First you need to know something about HealthGrades and its rating system. Using a large Medicare administrative database (that is, the data are submitted by hospitals for billing purposes), HealthGrades compares hospitals on an observed vs. expected outcomes basis. For some reason, hospitals are rated as five-star (best), three-star (as expected or average) or one star (poor). There is no mention of four- or two-star. And according to their methodology, “…70% to 80% of hospitals in each procedure/diagnosis were classified as three stars, with actual results not significantly different from predicted results. Approximately 10% to 15% were 1-starhospitals and 10% to 15% were 5-star hospitals.” For non-statisticians, that would be classified as a normal distribution.
Now what would happen if every hospital in the U. S. performed at the level of a five-star hospital? Well, the observed rate of complications and deaths would go down but as long as one compares observed vs. expected outcomes, the distribution of hospital ratings would still be normal with 10%-15% being above average, 70%-80% average and 10%-15% below average.

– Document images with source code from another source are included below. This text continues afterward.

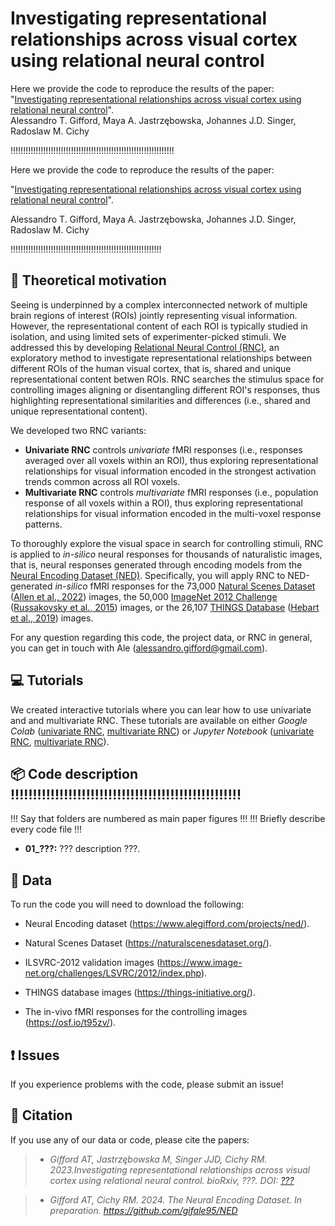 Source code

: # Investigating representational relationships across visual cortex using relational neural control

Here we provide the code to reproduce the results of the paper:</br>
"[Investigating representational relationships across visual cortex using relational neural control][paper_link]".</br>
Alessandro T. Gifford, Maya A. Jastrzębowska, Johannes J.D. Singer, Radoslaw M. Cichy

!!!!!!!!!!!!!!!!!!!!!!!!!!!!!!!!!!!!!!!!!!!!!!!!!!!!!!!!!!!!!!!!!

Here we provide the code to reproduce the results of the paper:

"[Investigating representational relationships across visual cortex using relational neural control][paper_link]".

Alessandro T. Gifford, Maya A. Jastrzębowska, Johannes J.D. Singer, Radoslaw M. Cichy

!!!!!!!!!!!!!!!!!!!!!!!!!!!!!!!!!!!!!!!!!!!!!!!!!!!!!!!!!!!!


## 📖 Theoretical motivation

Seeing is underpinned by a complex interconnected network of multiple brain regions of interest (ROIs) jointly representing visual information. However, the representational content of each ROI is typically studied in isolation, and using limited sets of experimenter-picked stimuli. We addressed this by developing [Relational Neural Control (RNC)][rnc_website], an exploratory method to investigate representational relationships between different ROIs of the human visual cortex, that is, shared and unique representational content betwen ROIs. RNC searches the stimulus space for controlling images aligning or disentangling different ROI's responses, thus highlighting representational similarities and differences (i.e., shared and unique representational content).

We developed two RNC variants:

* **Univariate RNC** controls _univariate_ fMRI responses (i.e., responses averaged over all voxels within an ROI), thus exploring representational relationships for visual information encoded in the strongest activation trends common across all ROI voxels.
* **Multivariate RNC** controls _multivariate_ fMRI responses (i.e., population response of all voxels within a ROI), thus exploring representational relationships for visual information encoded in the multi-voxel response patterns.

To thoroughly explore the visual space in search for controlling stimuli, RNC is applied to *in-silico* neural responses for thousands of naturalistic images, that is, neural responses generated through encoding models from the [Neural Encoding Dataset (NED)][ned_website]. Specifically, you will apply RNC to NED-generated *in-silico* fMRI responses for the 73,000 [Natural Scenes Dataset][nsd] ([Allen et al., 2022][allen]) images, the 50,000 [ImageNet 2012 Challenge][imagenet] ([Russakovsky et al., 2015][russakovsky]) images, or the 26,107 [THINGS Database][things] ([Hebart et al., 2019][hebart]) images.

For any question regarding this code, the project data, or RNC in general, you can get in touch with Ale (alessandro.gifford@gmail.com).



## 💻 Tutorials

We created interactive tutorials where you can lear how to use univariate and and multivariate RNC. These tutorials are available on either _Google Colab_ ([univariate RNC][uni_rnc_colab], [multivariate RNC][multi_rnc_colab]) or _Jupyter Notebook_ ([univariate RNC][uni_rnc_jupyter], [multivariate RNC][multi_rnc_jupyter]).



## 📦 Code description !!!!!!!!!!!!!!!!!!!!!!!!!!!!!!!!!!!!!!!!!!!!!!!!!!!!

!!! Say that folders are numbered as main paper figures !!!
!!! Briefly describe every code file !!!

* **01_???:** ??? description ???.



## 🧰 Data

To run the code you will need to download the following:

* Neural Encoding dataset (https://www.alegifford.com/projects/ned/).

* Natural Scenes Dataset (https://naturalscenesdataset.org/).

* ILSVRC-2012 validation images (https://www.image-net.org/challenges/LSVRC/2012/index.php).

* THINGS database images (https://things-initiative.org/).

* The in-vivo fMRI responses for the controlling images (https://osf.io/t95zv/).



## ❗ Issues

If you experience problems with the code, please submit an issue!



## 📜 Citation
If you use any of our data or code, please cite the papers:

> * *Gifford AT, Jastrzębowska M, Singer JJD, Cichy RM. 2023.Investigating representational relationships across visual cortex using relational neural control. _bioRxiv_, ???. DOI: [???][paper_link]*

> * *Gifford AT, Cichy RM. 2024. The Neural Encoding Dataset. In preparation. https://github.com/gifale95/NED*



[paper_link]: !!!!!!!!!!!!!!!!!!!!!!!!!!!!!!!!!!!!!!!!!!!!!!!!
[rnc_website]: https://www.alegifford.com/projects/rnc/
[nsd]: https://naturalscenesdataset.org/
[allen]: https://www.nature.com/articles/s41593-021-00962-x
[ned_website]: https://www.alegifford.com/projects/ned/
[imagenet]: https://www.image-net.org/challenges/LSVRC/2012/index.php
[russakovsky]: https://link.springer.com/article/10.1007/s11263-015-0816-y
[things]: https://things-initiative.org/
[hebart]: https://journals.plos.org/plosone/article?id=10.1371/journal.pone.0223792
[uni_rnc_colab]: https://colab.research.google.com/drive/1QpMSlvKZMLrDNeESdch6AlQ3qKsM1isO?usp=sharing
[multi_rnc_colab]: https://colab.research.google.com/drive/1bEKCzkjNfM-jzxRj-JX2zxB17XBouw23?usp=sharing
[uni_rnc_jupyter]: https://github.com/gifale95/RNC/tutorials/univariate_rnc_tutorial.ipynb
[multi_rnc_jupyter]: https://github.com/gifale95/RNC/tutorials/multivariate_rnc_tutorial.ipynb
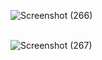 ![Screenshot (266)](https://github.com/user-attachments/assets/d617cfed-4430-475b-80e0-f5c5dfd2dcb2)


<br> ![Screenshot (267)](https://github.com/user-attachments/assets/f373c3bb-f8fc-43e3-b2c8-5366beec72af)


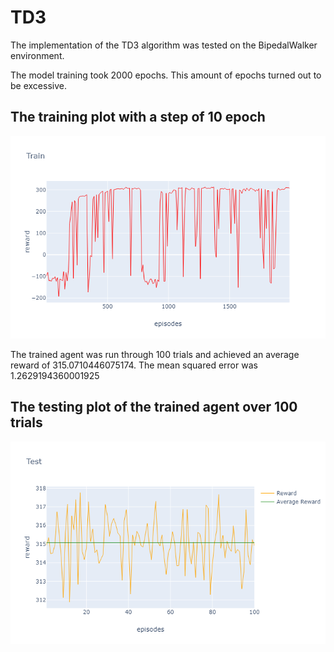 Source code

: # TD3
The implementation of the TD3 algorithm was tested on the BipedalWalker environment.

The model training took 2000 epochs. This amount of epochs turned out to be excessive.

## The training plot with a step of 10 epoch

![img](newplot1.png)

The trained agent was run through 100 trials and achieved an average reward of 315.0710446075174. 
The mean squared error was 1.2629194360001925

## The testing plot of the trained agent over 100 trials

![img](newplot.png)
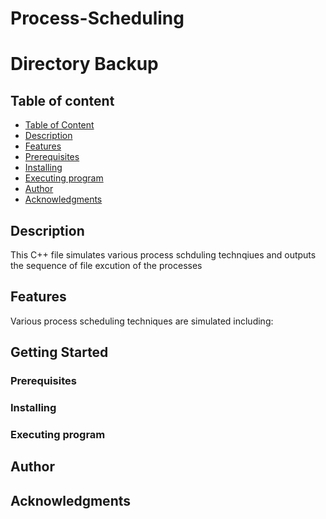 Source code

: # Process-Scheduling
# Directory Backup


## Table of content
* [Table of Content](#table-of-content)
* [Description](#description)
* [Features](#features)
* [Prerequisites](#prerequisites)
* [Installing](#installing)
* [Executing program](#executing-program)
* [Author](#author)
* [Acknowledgments](#acknowledgments)

## Description
This C++ file simulates various process schduling technqiues and outputs the sequence of file excution of the processes 

## Features
Various process scheduling techniques are simulated including:

## Getting Started

### Prerequisites 


### Installing



### Executing program


## Author



## Acknowledgments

Therefore, with the possible exception of hospitals in Lake Wobegon (“Welcome to Lake Wobegon, where all the women are strong, all the men are good-looking, and all the children are above average.” [Garrison Keillor]), all hospitals cannot be above average.
Then there is the problem of using administrative databases to judge clinical outcomes. By this passage from HealthGrades’ own description of its methodology the following disclaimers are listed.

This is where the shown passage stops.